Abstract

The first cholera outbreak on Bourbon Island (now Reunion Island) was recorded in January 1820. The disease was imported from Mauritius Island aboard the steamer Pivert. The epidemic began on Mauritius in November 1819 after the English frigate, La Topaze, called from Calcutta, India. Dr. François Vinson demonstrated the transmissibility of cholera during this epidemic. Drastic sanitary measures spared Reunion from the two epidemics on Mauritius Island, in 1854 and 1856. The second outbreak of cholera on Reunion Island was recorded on March 6, 1859. The disease was introduced from East Africa by the steamer Mascareignes, which carried indentured servants. The captain (d'Agnel) et the supercargo (Menon) of the steamer claimed to the doctor who boarded the ship before landing that no passengers or crew had had cholera, in flagrant contradiction to the autopsy report issued by Navy surgeon Alfred Vaillant, who had concluded that cholera was present when the vessel left the African coast. This report was withheld from the boarding physician.
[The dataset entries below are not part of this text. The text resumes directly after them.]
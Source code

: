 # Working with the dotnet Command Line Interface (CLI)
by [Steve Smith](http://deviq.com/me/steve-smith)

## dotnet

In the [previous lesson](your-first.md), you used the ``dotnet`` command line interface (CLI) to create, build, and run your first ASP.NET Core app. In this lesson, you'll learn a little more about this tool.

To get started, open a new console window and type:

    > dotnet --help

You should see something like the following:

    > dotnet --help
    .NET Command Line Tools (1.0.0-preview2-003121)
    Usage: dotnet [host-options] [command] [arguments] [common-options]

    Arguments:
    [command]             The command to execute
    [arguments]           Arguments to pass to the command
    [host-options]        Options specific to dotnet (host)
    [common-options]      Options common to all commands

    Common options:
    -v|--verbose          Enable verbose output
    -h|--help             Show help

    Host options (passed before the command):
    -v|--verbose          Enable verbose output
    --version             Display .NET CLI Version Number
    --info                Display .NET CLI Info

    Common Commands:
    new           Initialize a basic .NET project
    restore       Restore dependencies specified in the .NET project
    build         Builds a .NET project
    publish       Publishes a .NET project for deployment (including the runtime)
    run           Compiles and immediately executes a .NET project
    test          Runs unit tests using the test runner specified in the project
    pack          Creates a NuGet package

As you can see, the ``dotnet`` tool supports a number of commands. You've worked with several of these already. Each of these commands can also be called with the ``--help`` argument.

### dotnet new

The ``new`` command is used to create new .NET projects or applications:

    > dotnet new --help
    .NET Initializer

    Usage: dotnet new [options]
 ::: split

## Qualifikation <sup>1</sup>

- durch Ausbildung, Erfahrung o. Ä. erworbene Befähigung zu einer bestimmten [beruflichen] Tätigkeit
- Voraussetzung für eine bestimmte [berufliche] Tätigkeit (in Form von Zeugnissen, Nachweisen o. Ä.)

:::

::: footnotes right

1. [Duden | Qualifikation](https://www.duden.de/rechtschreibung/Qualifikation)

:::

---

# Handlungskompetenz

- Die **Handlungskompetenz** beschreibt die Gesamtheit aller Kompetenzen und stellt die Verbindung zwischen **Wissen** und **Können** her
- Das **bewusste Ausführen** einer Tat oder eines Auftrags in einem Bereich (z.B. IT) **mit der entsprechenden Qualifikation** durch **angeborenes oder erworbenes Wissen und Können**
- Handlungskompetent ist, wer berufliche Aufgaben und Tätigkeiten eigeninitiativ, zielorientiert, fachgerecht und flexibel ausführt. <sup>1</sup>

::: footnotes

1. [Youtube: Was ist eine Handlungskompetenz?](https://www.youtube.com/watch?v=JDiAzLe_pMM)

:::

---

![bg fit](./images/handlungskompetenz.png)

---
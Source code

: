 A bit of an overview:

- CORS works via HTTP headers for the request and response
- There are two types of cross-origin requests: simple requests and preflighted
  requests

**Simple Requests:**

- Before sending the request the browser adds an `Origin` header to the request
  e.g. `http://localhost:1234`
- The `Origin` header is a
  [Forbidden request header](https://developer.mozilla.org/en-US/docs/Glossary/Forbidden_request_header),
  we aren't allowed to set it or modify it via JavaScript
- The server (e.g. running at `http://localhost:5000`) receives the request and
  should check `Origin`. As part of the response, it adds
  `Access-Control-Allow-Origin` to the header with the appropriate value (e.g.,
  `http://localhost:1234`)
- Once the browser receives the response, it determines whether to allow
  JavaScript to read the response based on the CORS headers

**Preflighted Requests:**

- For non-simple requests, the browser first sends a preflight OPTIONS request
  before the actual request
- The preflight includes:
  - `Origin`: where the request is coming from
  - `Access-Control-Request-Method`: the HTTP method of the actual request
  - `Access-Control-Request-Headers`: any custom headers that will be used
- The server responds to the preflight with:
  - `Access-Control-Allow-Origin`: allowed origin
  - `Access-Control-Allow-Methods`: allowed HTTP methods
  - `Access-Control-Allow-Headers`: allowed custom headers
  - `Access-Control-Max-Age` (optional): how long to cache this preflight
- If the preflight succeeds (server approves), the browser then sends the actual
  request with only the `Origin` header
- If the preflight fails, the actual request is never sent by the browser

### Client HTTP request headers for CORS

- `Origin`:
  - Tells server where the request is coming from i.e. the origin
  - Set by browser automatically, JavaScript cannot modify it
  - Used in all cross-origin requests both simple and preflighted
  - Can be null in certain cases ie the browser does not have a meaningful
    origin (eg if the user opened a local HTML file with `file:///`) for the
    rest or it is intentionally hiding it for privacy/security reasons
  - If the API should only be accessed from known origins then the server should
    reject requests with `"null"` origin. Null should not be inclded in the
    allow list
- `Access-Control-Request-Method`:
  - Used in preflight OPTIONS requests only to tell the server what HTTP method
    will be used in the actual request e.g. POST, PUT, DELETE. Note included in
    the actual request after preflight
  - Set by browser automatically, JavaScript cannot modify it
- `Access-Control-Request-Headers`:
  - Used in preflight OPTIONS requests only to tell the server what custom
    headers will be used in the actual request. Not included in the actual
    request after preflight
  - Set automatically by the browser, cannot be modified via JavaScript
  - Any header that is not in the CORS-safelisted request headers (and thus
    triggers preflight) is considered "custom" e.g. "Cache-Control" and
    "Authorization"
Cholera spread quickly on the island and affected the poorest people, especially freed slaves, most severely. Dr. Petit, the chief Navy Physician and Director of the Health Department, obtained a confession by Menon about the fraudulent statements. On January 24, 1860, a trial for public health endangerment began on Reunion Island; it ended on February 1 with a not-guilty verdict, based largely on the testimony of several island doctors that cholera was not contagious.